Queens Of The Stone Age's Songs For The Deaf is a good, ambitious hard rocking record that works best when the guys loosen up a little. Go With The Flow, the followup to longtime top 50 resident No One Knows, gets a fun, frantic energy from Dave Grohl's hard, distinctively whacking and Nick Oliveri's sturdy, fast bass line. Simple, steady piano and Josh Homme's cutting guitar interjections also help hurtle the song forward. In the midst of Go With The Flow's ebullient chaos, Homme's controlled, unshowy vocal provides some balance. Homme's singing is a welcome contrast to the emotive narcissism that dominates rock music these days. Go With The Flow is apparently about being willing to go along with a breakup but not being happy about.
Queens of the Stone Age - The Lost Art of Keeping a Secret
Weeks on Chart: 3 Peak: # 36 (Sept. 2000) buy it!
It turns out that the most influential alternative rock band of the 90's might not have been Nirvana or even Pearl Jam. Queens of the Stone Age are another young band that resemble Alice In Chains.

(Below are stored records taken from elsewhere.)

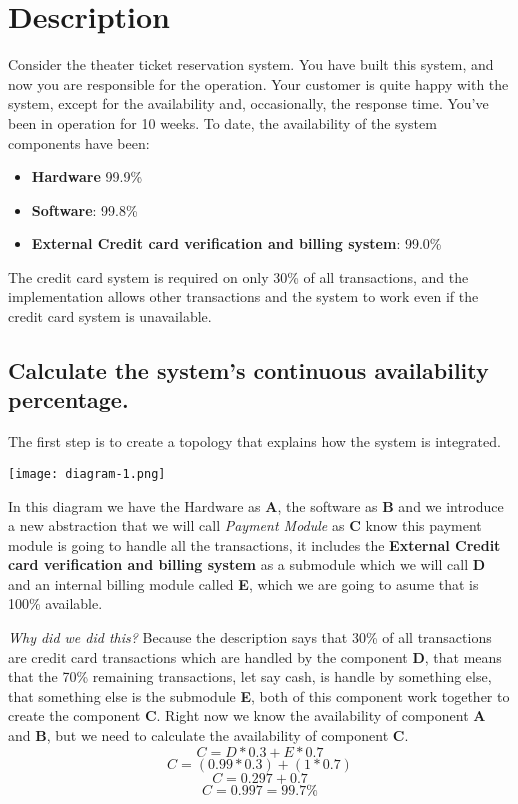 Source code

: \section{Description}
Consider the theater ticket reservation system.  You have built this system, 
and now you are responsible for the operation.  Your customer is quite happy 
with the system, except for the availability and, occasionally, the response 
time.  You’ve been in operation for 10 weeks.  To date, the availability of the
system components have been:
\begin{itemize}
    \item \textbf{Hardware} 99.9\%
    \item \textbf{Software}: 99.8\%
    \item \textbf{External Credit card verification and billing system}: 99.0\%
\end{itemize}

The credit card system is required on only 30\% of all transactions, and the 
implementation allows other transactions and the system to work even if the 
credit card system is unavailable.

\pagebreak

\subsection{Calculate the system’s continuous availability percentage.}
The first step is to create a topology that explains how the system is integrated.
\begin{center}
    \texttt{[image: diagram-1.png]}    
\end{center}
\noindent
In this diagram we have the Hardware as \textbf{A}, the software as \textbf{B} 
and we introduce a new abstraction that we will call \textit{Payment Module} as 
\textbf{C} know this payment module is going to handle all the transactions, it 
includes the \textbf{External Credit card verification and billing system} as a
submodule which we will call \textbf{D} and an internal billing module called 
\textbf{E}, which we are going to asume that is 100\% available. \newline\newline
\pagebreak

\noindent
\textit{Why did we did this?}\newline\newline
\noindent
Because the description says that 30\% of all transactions 
are credit card transactions which are handled by the component \textbf{D}, that 
means that the 70\% remaining transactions, let say cash, is handle by something 
else, that something else is the submodule \textbf{E}, both of this component 
work together to create the component \textbf{C}.\newline\newline
\noindent
Right now we know the availability of component \textbf{A} and \textbf{B}, but 
we need to calculate the availability of component \textbf{C}.
\[ C = D * 0.3 + E * 0.7 \]
\[ C = (0.99 * 0.3) + (1 * 0.7) \]
\[ C =  0.297 + 0.7 \]
\[ C =  0.997 = 99.7\% \]

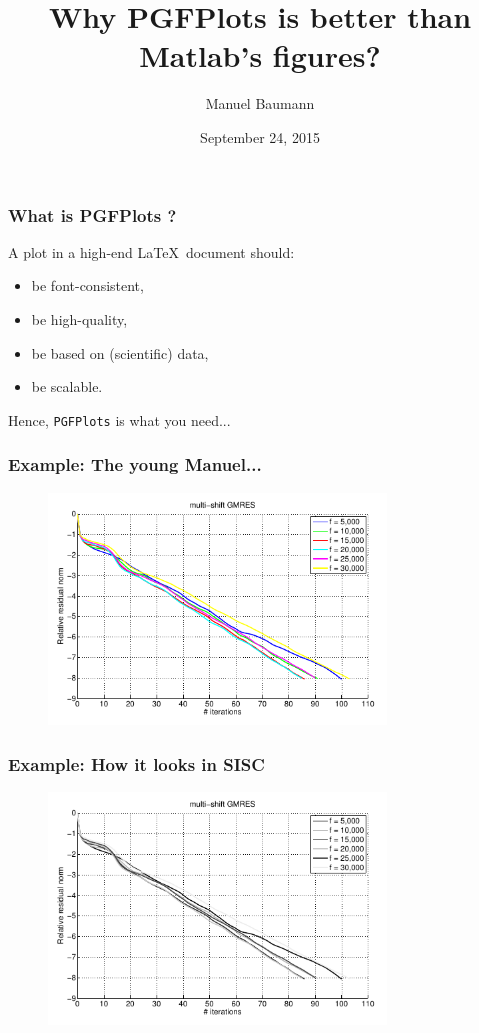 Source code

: \documentclass{beamer}
\title{\huge{Why PGFPlots is better than Matlab's figures?}}
\author{Manuel Baumann}
\date{\footnotesize{September 24, 2015}}
\begin{document}
\frame{\titlepage}
\begin{frame}
\frametitle{What is PGFPlots ?}
A plot in a high-end \LaTeX \ document should:
\begin{itemize}
 \item be font-consistent,
 \item be high-quality,
 \item be based on (scientific) data,
 \item be scalable.
\end{itemize}
\pause
Hence, \texttt{PGFPlots} is what you need...
\end{frame}

\begin{frame}
\frametitle{Example: The young Manuel...}
\begin{figure}
 \includegraphics[width=0.8\textwidth]{images/matlab.png}
\end{figure}
\end{frame}

\begin{frame}
\frametitle{Example: How it looks in SISC}
\begin{figure}
 \includegraphics[width=0.8\textwidth]{images/matlab_bw.png}
\end{figure}
\end{frame}
\end{document}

Like that now defunct band, Queens of the Stone Age have assaultive guitars and a nasty edge but still know how to make a catchy hook. The Lost Art's chorus, with Josh Homme singing menacingly, "whatever you do, don't tell anybody" is a real grabber. The Lost Art Of Keeping A Secret is from the band's CD called R.
Queens Of The Stone Age - No One Knows
Weeks on Chart: 32 Peak: # 4 (March 2003) buy it!
No One Knows is from Queens Of The Stone Age's ambitious, sprawling Songs For The Deaf CD. On No One Knows, like on much of Songs For The Deaf, QOTSA writer/musicians Josh Homme and Nick Oliveri show that music can rock and not be really stupid or predictable. Homme's stomping guitar line is one of the best riffs of the year. It gives No One Knows heft and edge and keeps the song moving. Homme supplements the riff with big, crunching playing on the chorus and a dramatic but tight solo. Homme's singing is typically unshowy but he also appreciates rock dynamics, following the song's flow as he shifts from a serious, troubled vocal to a more excited falsetto. No One Knows is a well deserved commercial breakthrough for QOTSA and one of the better rock songs of 2002. I guess that No One Knows is an appreciation of the gift of having someone special who's "mine, indeed a fool of mine" in a world that's otherwise filled with stupid rules and hopelessness.